How do I segment customers by unmet needs if I only have qualitative interview data?

Qualitative data alone cannot produce statistically rigorous segments, but it can produce useful hypotheses. Review 15-20 JTBD interview transcripts and tag each interviewee's top 3-5 pain points using your desired outcome statements. Sort interviewees by their dominant pain points and look for natural groupings. You will typically see 2-3 patterns emerge. Treat these as hypothesis segments and design a quantitative survey to validate whether those patterns hold at scale. The qualitative-first approach is slower but ensures your outcome statements are grounded in real language before you survey broadly.

Should I segment customers by unmet needs before or after building a job map?

After. The job map structures the full set of job steps, and desired outcome statements are written for each step. You need those outcomes to exist before you can survey customers on importance and satisfaction. The recommended sequence is: [define the core functional job](/skills/defining-core-functional-jobs), [create a job map](/skills/creating-job-maps), [write desired outcome statements](/skills/writing-desired-outcome-statements), survey customers, [identify underserved outcomes](/skills/identifying-underserved-outcome-opportunities), and then segment. Skipping ahead to segmentation without this foundation means you are clustering on incomplete or poorly defined outcomes.

How long do outcome-based segments remain valid before I need to refresh them?

Typically 12-18 months in fast-moving markets (SaaS, consumer tech) and 18-24 months in slower markets (industrial, enterprise infrastructure). The segments themselves, the clusters of needs, tend to be more stable than their sizing. A 'Speed Seekers' segment does not disappear, but it may shrink from 35% to 20% if a competitor launches a fast solution. Schedule a lighter re-survey (importance and satisfaction only, no new outcome discovery) annually to re-estimate segment sizes and check for shifts in the underserved landscape.

Why does my segmentation result keep producing one dominant segment and several tiny ones?

This usually indicates one of three problems. First, your outcomes may not differentiate enough. If 25 of your 30 outcomes are uniformly underserved across all respondents, the clustering algorithm has little variation to work with.

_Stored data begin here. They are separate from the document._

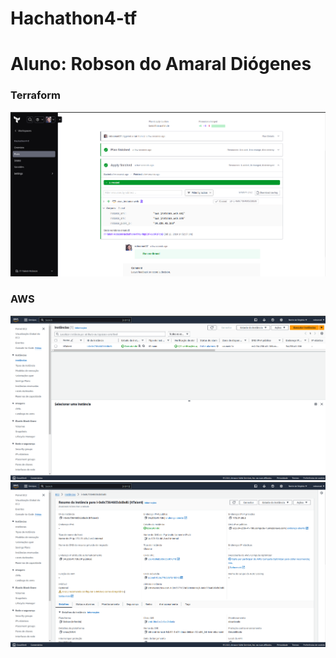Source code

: # Hachathon4-tf
# Aluno: Robson do Amaral Diógenes
### Terraform
![](./imagens/1.png)
### AWS
![](./imagens/2.png)
![](./imagens/3.png)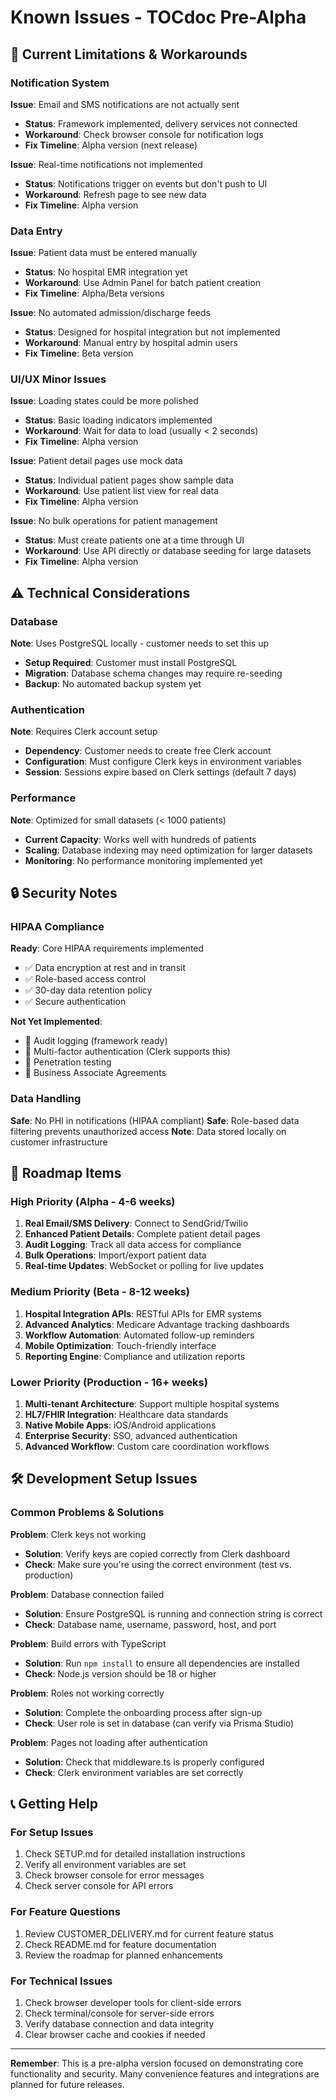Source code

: # Known Issues - TOCdoc Pre-Alpha

## 🐛 Current Limitations & Workarounds

### Notification System
**Issue**: Email and SMS notifications are not actually sent
- **Status**: Framework implemented, delivery services not connected
- **Workaround**: Check browser console for notification logs
- **Fix Timeline**: Alpha version (next release)

**Issue**: Real-time notifications not implemented
- **Status**: Notifications trigger on events but don't push to UI
- **Workaround**: Refresh page to see new data
- **Fix Timeline**: Alpha version

### Data Entry
**Issue**: Patient data must be entered manually
- **Status**: No hospital EMR integration yet
- **Workaround**: Use Admin Panel for batch patient creation
- **Fix Timeline**: Alpha/Beta versions

**Issue**: No automated admission/discharge feeds
- **Status**: Designed for hospital integration but not implemented
- **Workaround**: Manual entry by hospital admin users
- **Fix Timeline**: Beta version

### UI/UX Minor Issues
**Issue**: Loading states could be more polished
- **Status**: Basic loading indicators implemented
- **Workaround**: Wait for data to load (usually < 2 seconds)
- **Fix Timeline**: Alpha version

**Issue**: Patient detail pages use mock data
- **Status**: Individual patient pages show sample data
- **Workaround**: Use patient list view for real data
- **Fix Timeline**: Alpha version

**Issue**: No bulk operations for patient management
- **Status**: Must create patients one at a time through UI
- **Workaround**: Use API directly or database seeding for large datasets
- **Fix Timeline**: Alpha version

## ⚠️ Technical Considerations

### Database
**Note**: Uses PostgreSQL locally - customer needs to set this up
- **Setup Required**: Customer must install PostgreSQL
- **Migration**: Database schema changes may require re-seeding
- **Backup**: No automated backup system yet

### Authentication
**Note**: Requires Clerk account setup
- **Dependency**: Customer needs to create free Clerk account
- **Configuration**: Must configure Clerk keys in environment variables
- **Session**: Sessions expire based on Clerk settings (default 7 days)

### Performance
**Note**: Optimized for small datasets (< 1000 patients)
- **Current Capacity**: Works well with hundreds of patients
- **Scaling**: Database indexing may need optimization for larger datasets
- **Monitoring**: No performance monitoring implemented yet

## 🔒 Security Notes

### HIPAA Compliance
**Ready**: Core HIPAA requirements implemented
- ✅ Data encryption at rest and in transit
- ✅ Role-based access control
- ✅ 30-day data retention policy
- ✅ Secure authentication

**Not Yet Implemented**:
- 🔲 Audit logging (framework ready)
- 🔲 Multi-factor authentication (Clerk supports this)
- 🔲 Penetration testing
- 🔲 Business Associate Agreements

### Data Handling
**Safe**: No PHI in notifications (HIPAA compliant)
**Safe**: Role-based data filtering prevents unauthorized access
**Note**: Data stored locally on customer infrastructure

## 🚀 Roadmap Items

### High Priority (Alpha - 4-6 weeks)
1. **Real Email/SMS Delivery**: Connect to SendGrid/Twilio
2. **Enhanced Patient Details**: Complete patient detail pages
3. **Audit Logging**: Track all data access for compliance
4. **Bulk Operations**: Import/export patient data
5. **Real-time Updates**: WebSocket or polling for live updates

### Medium Priority (Beta - 8-12 weeks)
1. **Hospital Integration APIs**: RESTful APIs for EMR systems
2. **Advanced Analytics**: Medicare Advantage tracking dashboards
3. **Workflow Automation**: Automated follow-up reminders
4. **Mobile Optimization**: Touch-friendly interface
5. **Reporting Engine**: Compliance and utilization reports

### Lower Priority (Production - 16+ weeks)
1. **Multi-tenant Architecture**: Support multiple hospital systems
2. **HL7/FHIR Integration**: Healthcare data standards
3. **Native Mobile Apps**: iOS/Android applications
4. **Enterprise Security**: SSO, advanced authentication
5. **Advanced Workflow**: Custom care coordination workflows

## 🛠️ Development Setup Issues

### Common Problems & Solutions

**Problem**: Clerk keys not working
- **Solution**: Verify keys are copied correctly from Clerk dashboard
- **Check**: Make sure you're using the correct environment (test vs. production)

**Problem**: Database connection failed
- **Solution**: Ensure PostgreSQL is running and connection string is correct
- **Check**: Database name, username, password, host, and port

**Problem**: Build errors with TypeScript
- **Solution**: Run `npm install` to ensure all dependencies are installed
- **Check**: Node.js version should be 18 or higher

**Problem**: Roles not working correctly
- **Solution**: Complete the onboarding process after sign-up
- **Check**: User role is set in database (can verify via Prisma Studio)

**Problem**: Pages not loading after authentication
- **Solution**: Check that middleware.ts is properly configured
- **Check**: Clerk environment variables are set correctly

## 📞 Getting Help

### For Setup Issues
1. Check SETUP.md for detailed installation instructions
2. Verify all environment variables are set
3. Check browser console for error messages
4. Check server console for API errors

### For Feature Questions
1. Review CUSTOMER_DELIVERY.md for current feature status
2. Check README.md for feature documentation
3. Review the roadmap for planned enhancements

### For Technical Issues
1. Check browser developer tools for client-side errors
2. Check terminal/console for server-side errors
3. Verify database connection and data integrity
4. Clear browser cache and cookies if needed

---

**Remember**: This is a pre-alpha version focused on demonstrating core functionality and security. Many convenience features and integrations are planned for future releases.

Check whether your outcomes span diverse job steps. Second, your sample may be too homogeneous. If you surveyed only power users or only enterprise accounts, you may have pre-filtered out the variation that segmentation needs. Broaden your sample. Third, your k value may be too high. Try k=3 instead of k=5 and see if the dominant segment splits into two meaningful groups at the lower k.

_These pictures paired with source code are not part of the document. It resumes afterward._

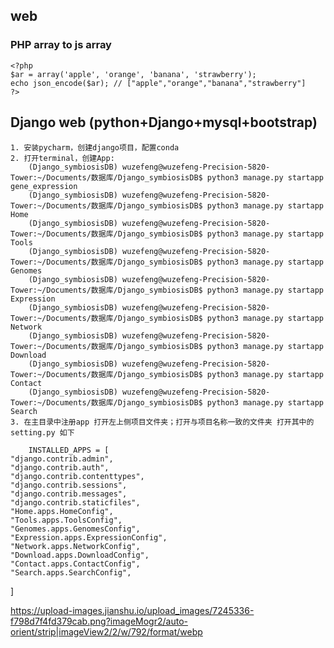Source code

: ## web
### PHP array to js array
    <?php
    $ar = array('apple', 'orange', 'banana', 'strawberry');
    echo json_encode($ar); // ["apple","orange","banana","strawberry"]
    ?>



## Django web (python+Django+mysql+bootstrap)
    1. 安装pycharm，创建django项目，配置conda
    2. 打开terminal，创建App:
        (Django_symbiosisDB) wuzefeng@wuzefeng-Precision-5820-Tower:~/Documents/数据库/Django_symbiosisDB$ python3 manage.py startapp gene_expression
        (Django_symbiosisDB) wuzefeng@wuzefeng-Precision-5820-Tower:~/Documents/数据库/Django_symbiosisDB$ python3 manage.py startapp Home
        (Django_symbiosisDB) wuzefeng@wuzefeng-Precision-5820-Tower:~/Documents/数据库/Django_symbiosisDB$ python3 manage.py startapp Tools
        (Django_symbiosisDB) wuzefeng@wuzefeng-Precision-5820-Tower:~/Documents/数据库/Django_symbiosisDB$ python3 manage.py startapp Genomes
        (Django_symbiosisDB) wuzefeng@wuzefeng-Precision-5820-Tower:~/Documents/数据库/Django_symbiosisDB$ python3 manage.py startapp Expression
        (Django_symbiosisDB) wuzefeng@wuzefeng-Precision-5820-Tower:~/Documents/数据库/Django_symbiosisDB$ python3 manage.py startapp Network
        (Django_symbiosisDB) wuzefeng@wuzefeng-Precision-5820-Tower:~/Documents/数据库/Django_symbiosisDB$ python3 manage.py startapp Download
        (Django_symbiosisDB) wuzefeng@wuzefeng-Precision-5820-Tower:~/Documents/数据库/Django_symbiosisDB$ python3 manage.py startapp Contact
        (Django_symbiosisDB) wuzefeng@wuzefeng-Precision-5820-Tower:~/Documents/数据库/Django_symbiosisDB$ python3 manage.py startapp Search   
    3. 在主目录中注册app 打开左上侧项目文件夹；打开与项目名称一致的文件夹 打开其中的setting.py 如下
        
        INSTALLED_APPS = [
    "django.contrib.admin",
    "django.contrib.auth",
    "django.contrib.contenttypes",
    "django.contrib.sessions",
    "django.contrib.messages",
    "django.contrib.staticfiles",
    "Home.apps.HomeConfig",
    "Tools.apps.ToolsConfig",
    "Genomes.apps.GenomesConfig",
    "Expression.apps.ExpressionConfig",
    "Network.apps.NetworkConfig",
    "Download.apps.DownloadConfig",
    "Contact.apps.ContactConfig",
    "Search.apps.SearchConfig",
]

https://upload-images.jianshu.io/upload_images/7245336-f798d7f4fd379cab.png?imageMogr2/auto-orient/strip|imageView2/2/w/792/format/webp
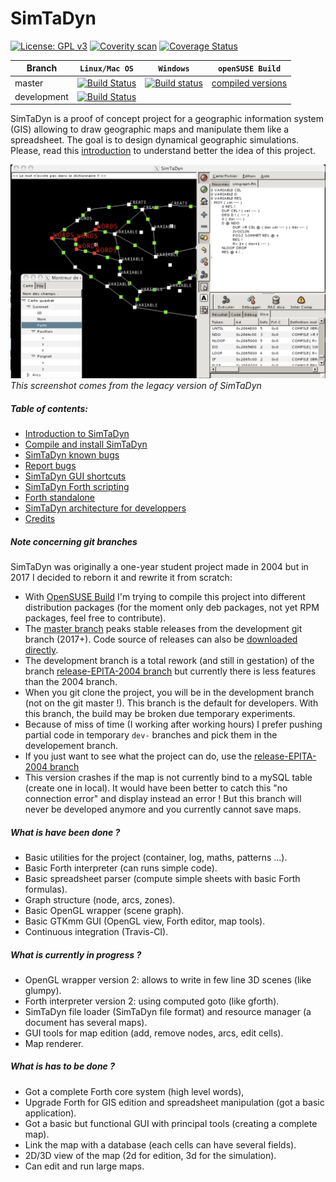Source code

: # SimTaDyn

[![License: GPL v3](https://img.shields.io/badge/License-GPL%20v3-blue.svg)](https://github.com/Lecrapouille/SimTaDyn/blob/master/LICENSE)
[![Coverity scan](https://scan.coverity.com/projects/13000/badge.svg)](https://scan.coverity.com/projects/lecrapouille-simtadyn)
[![Coverage Status](https://coveralls.io/repos/github/Lecrapouille/SimTaDyn/badge.svg?branch=development)](https://coveralls.io/github/Lecrapouille/SimTaDyn?branch=development)

|Branch     | **`Linux/Mac OS`** | **`Windows`** | **`openSUSE Build`** |
|-----------|------------------|-------------|----------------|
|master     |[![Build Status](https://travis-ci.org/Lecrapouille/SimTaDyn.svg?branch=master)](https://travis-ci.org/Lecrapouille/SimTaDyn)|[![Build status](https://ci.appveyor.com/api/projects/status/github/lecrapouille/simtadyn?svg=true)](https://ci.appveyor.com/project/Lecrapouille/SimTaDyn)|[compiled versions](https://build.opensuse.org/repositories/home:Lecrapouille/SimTaDyn)|
|development|[![Build Status](https://travis-ci.org/Lecrapouille/SimTaDyn.svg?branch=development)](https://travis-ci.org/Lecrapouille/SimTaDyn)|||

SimTaDyn is a proof of concept project for a geographic information
system (GIS) allowing to draw geographic maps and manipulate them like
a spreadsheet. The goal is to design dynamical geographic simulations.
Please, read this [introduction](https://github.com/Lecrapouille/SimTaDyn/blob/master/doc/SimTaDyn.md)
to understand better the idea of this project.

![alt tag](https://github.com/Lecrapouille/SimTaDyn/blob/master/doc/SimTaDyn.jpg)
*This screenshot comes from the legacy version of SimTaDyn*

##### Table of contents:

* [Introduction to SimTaDyn](https://github.com/Lecrapouille/SimTaDyn/blob/master/doc/SimTaDyn.md)
* [Compile and install SimTaDyn](https://github.com/Lecrapouille/SimTaDyn/blob/master/doc/Install.md)
* [SimTaDyn known bugs](https://github.com/Lecrapouille/SimTaDyn/blob/master/doc/Bugs.md)
* [Report bugs](https://github.com/Lecrapouille/SimTaDyn/blob/master/doc/Bugs.md)
* [SimTaDyn GUI shortcuts](https://github.com/Lecrapouille/SimTaDyn/blob/master/doc/Shortcuts.md)
* [SimTaDyn Forth scripting](https://github.com/Lecrapouille/SimTaDyn/blob/master/src/forth/doc/forth.md)
* [Forth standalone](https://github.com/Lecrapouille/SimTaDyn/blob/master/src/forth/doc/standalone.md)
* [SimTaDyn architecture for developpers](https://github.com/Lecrapouille/SimTaDyn/blob/master/doc/Architecture.md)
* [Credits](https://github.com/Lecrapouille/SimTaDyn/blob/master/doc/Credits.md)

##### Note concerning git branches

SimTaDyn was originally a one-year student project made in 2004 but in
2017 I decided to reborn it and rewrite it from scratch:
* With [OpenSUSE Build](https://build.opensuse.org/repositories/home:Lecrapouille/SimTaDyn)
I'm trying to compile this project into different distribution packages (for the moment only deb
packages, not yet RPM packages, feel free to contribute).
* The [master branch](https://github.com/Lecrapouille/SimTaDyn/tree/master) peaks
stable releases from the development git branch (2017+). Code source of releases can also be
[downloaded directly](https://github.com/Lecrapouille/SimTaDyn/releases).
* The development branch is a total rework (and still in gestation) of the branch
[release-EPITA-2004 branch](https://github.com/Lecrapouille/SimTaDyn/tree/release-EPITA-2004)
but currently there is less features than the 2004 branch.
* When you git clone the project, you will be in the development branch
(not on the git master !). This branch is the default for developers. With this branch, the
build may be broken due temporary experiments.
* Because of miss of time (I working after working hours) I prefer pushing partial code in temporary
`dev-` branches and pick them in the developement branch.
* If you just want to see what the project can do, use the
[release-EPITA-2004 branch](https://github.com/Lecrapouille/SimTaDyn/tree/release-EPITA-2004)
* This version crashes if the map is not currently bind to a mySQL
table (create one in local). It would have been better to catch this
"no connection error" and display instead an error ! But this branch
will never be developed anymore and you currently cannot save maps.

##### What is have been done ?
* Basic utilities for the project (container, log, maths, patterns ...).
* Basic Forth interpreter (can runs simple code).
* Basic spreadsheet parser (compute simple sheets with basic Forth formulas).
* Graph structure (node, arcs, zones).
* Basic OpenGL wrapper (scene graph).
* Basic GTKmm GUI (OpenGL view, Forth editor, map tools).
* Continuous integration (Travis-CI).

##### What is currently in progress ?
* OpenGL wrapper version 2: allows to write in few line 3D scenes (like glumpy).
* Forth interpreter version 2: using computed goto (like gforth).
* SimTaDyn file loader (SimTaDyn file format) and resource manager
(a document has several maps).
* GUI tools for map edition (add, remove nodes, arcs, edit cells).
* Map renderer.

##### What is has to be done ?
* Got a complete Forth core system (high level words),
* Upgrade Forth for GIS edition and spreadsheet manipulation (got a basic application).
* Got a basic but functional GUI with principal tools (creating a complete map).
* Link the map with a database (each cells can have several fields).
* 2D/3D view of the map (2d for edition, 3d for the simulation).
* Can edit and run large maps.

Can I combine outcome-based segments with behavioral data from my product analytics?

Yes, and this is an advanced practice that strengthens both the segmentation and your ability to operationalize it. After defining outcome-based segments from survey data, map each surveyed user to their product analytics profile. Look for behavioral signatures that correlate with segment membership: feature usage patterns, session frequency, workflow sequences. If you find strong correlations, you can build a predictive model that assigns non-surveyed users to segments based on their in-product behavior alone. This makes the segmentation live and operational rather than a static research artifact.

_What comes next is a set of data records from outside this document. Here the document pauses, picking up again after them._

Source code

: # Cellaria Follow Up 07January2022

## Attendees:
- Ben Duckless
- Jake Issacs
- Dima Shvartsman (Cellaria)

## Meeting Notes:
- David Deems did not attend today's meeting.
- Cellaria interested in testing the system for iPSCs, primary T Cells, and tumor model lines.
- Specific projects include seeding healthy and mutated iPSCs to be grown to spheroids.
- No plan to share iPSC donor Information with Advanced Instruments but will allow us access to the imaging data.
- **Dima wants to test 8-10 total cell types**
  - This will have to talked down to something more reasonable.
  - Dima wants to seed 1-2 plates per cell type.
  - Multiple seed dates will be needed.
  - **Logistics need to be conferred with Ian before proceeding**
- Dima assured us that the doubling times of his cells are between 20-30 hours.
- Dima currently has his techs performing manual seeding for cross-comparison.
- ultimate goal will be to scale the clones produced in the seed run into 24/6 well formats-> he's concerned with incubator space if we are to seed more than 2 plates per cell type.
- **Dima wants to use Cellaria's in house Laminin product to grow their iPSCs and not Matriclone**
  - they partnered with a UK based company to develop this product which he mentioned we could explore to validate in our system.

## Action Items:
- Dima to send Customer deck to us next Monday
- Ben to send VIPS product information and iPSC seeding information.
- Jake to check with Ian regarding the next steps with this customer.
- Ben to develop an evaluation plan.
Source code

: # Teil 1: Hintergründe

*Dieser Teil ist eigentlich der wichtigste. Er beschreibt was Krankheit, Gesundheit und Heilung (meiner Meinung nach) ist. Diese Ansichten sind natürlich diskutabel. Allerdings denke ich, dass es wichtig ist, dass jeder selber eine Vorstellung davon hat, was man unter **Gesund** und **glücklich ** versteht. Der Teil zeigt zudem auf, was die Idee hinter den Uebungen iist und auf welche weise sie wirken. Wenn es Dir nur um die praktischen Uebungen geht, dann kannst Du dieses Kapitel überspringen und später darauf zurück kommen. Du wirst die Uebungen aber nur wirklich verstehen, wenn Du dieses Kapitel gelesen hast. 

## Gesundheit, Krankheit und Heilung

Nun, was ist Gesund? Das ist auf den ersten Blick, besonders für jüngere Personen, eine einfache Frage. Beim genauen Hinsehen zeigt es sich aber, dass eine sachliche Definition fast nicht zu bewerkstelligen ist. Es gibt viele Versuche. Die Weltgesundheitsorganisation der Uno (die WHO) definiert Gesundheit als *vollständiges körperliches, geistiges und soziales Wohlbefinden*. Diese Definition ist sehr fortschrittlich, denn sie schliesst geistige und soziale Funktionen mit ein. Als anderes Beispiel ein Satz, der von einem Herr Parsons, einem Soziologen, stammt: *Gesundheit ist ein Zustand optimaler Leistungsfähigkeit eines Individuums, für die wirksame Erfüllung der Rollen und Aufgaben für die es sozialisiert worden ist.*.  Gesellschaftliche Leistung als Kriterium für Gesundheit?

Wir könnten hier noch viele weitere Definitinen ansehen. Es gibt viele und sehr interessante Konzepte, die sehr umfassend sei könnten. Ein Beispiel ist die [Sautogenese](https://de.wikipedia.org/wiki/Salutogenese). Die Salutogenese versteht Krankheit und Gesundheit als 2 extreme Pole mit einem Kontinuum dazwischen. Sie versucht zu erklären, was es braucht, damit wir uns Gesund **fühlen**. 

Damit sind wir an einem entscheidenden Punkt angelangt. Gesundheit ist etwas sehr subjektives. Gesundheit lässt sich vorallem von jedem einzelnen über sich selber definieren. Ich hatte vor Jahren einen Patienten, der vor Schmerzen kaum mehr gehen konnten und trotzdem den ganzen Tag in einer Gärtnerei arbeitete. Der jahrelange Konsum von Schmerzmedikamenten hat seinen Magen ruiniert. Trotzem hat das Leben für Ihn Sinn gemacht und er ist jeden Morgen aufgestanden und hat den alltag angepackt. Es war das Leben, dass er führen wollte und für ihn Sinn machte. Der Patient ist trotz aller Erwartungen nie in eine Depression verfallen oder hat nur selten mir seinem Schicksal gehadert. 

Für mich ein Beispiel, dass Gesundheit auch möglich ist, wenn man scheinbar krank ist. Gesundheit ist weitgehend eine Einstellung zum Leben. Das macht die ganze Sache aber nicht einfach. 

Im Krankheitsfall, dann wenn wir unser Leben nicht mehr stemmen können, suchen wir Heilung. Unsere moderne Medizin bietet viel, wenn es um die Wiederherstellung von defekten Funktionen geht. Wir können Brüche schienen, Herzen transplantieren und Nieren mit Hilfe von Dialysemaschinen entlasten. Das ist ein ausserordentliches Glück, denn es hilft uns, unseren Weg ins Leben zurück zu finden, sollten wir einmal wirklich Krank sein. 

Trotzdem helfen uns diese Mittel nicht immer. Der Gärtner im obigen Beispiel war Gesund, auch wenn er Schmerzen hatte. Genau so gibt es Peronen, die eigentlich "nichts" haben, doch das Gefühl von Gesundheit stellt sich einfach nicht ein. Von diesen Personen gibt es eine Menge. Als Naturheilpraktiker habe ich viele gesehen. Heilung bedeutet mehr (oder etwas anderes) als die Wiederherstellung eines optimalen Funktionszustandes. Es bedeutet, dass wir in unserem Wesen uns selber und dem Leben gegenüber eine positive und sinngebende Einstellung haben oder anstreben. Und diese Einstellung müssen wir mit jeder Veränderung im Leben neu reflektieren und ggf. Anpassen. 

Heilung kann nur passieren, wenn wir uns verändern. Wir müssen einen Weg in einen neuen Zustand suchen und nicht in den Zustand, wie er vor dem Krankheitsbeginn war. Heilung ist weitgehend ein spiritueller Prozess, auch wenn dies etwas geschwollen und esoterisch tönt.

How do I present outcome-based segments to stakeholders who are used to demographic personas?

Start by acknowledging that demographic personas are familiar and useful for some purposes, then show a concrete example where two demographic personas have opposite unmet needs, or where two customers in different demographics share the same pain. Use the overlay data from Step 6 to show how outcome segments relate to familiar demographic categories without being defined by them. Frame outcome segments as 'what to build and why' and demographic profiles as 'who to target and where.' Most stakeholders convert quickly once they see that outcome segments produce clearer roadmap decisions than personas like 'Marketing Mary' ever did.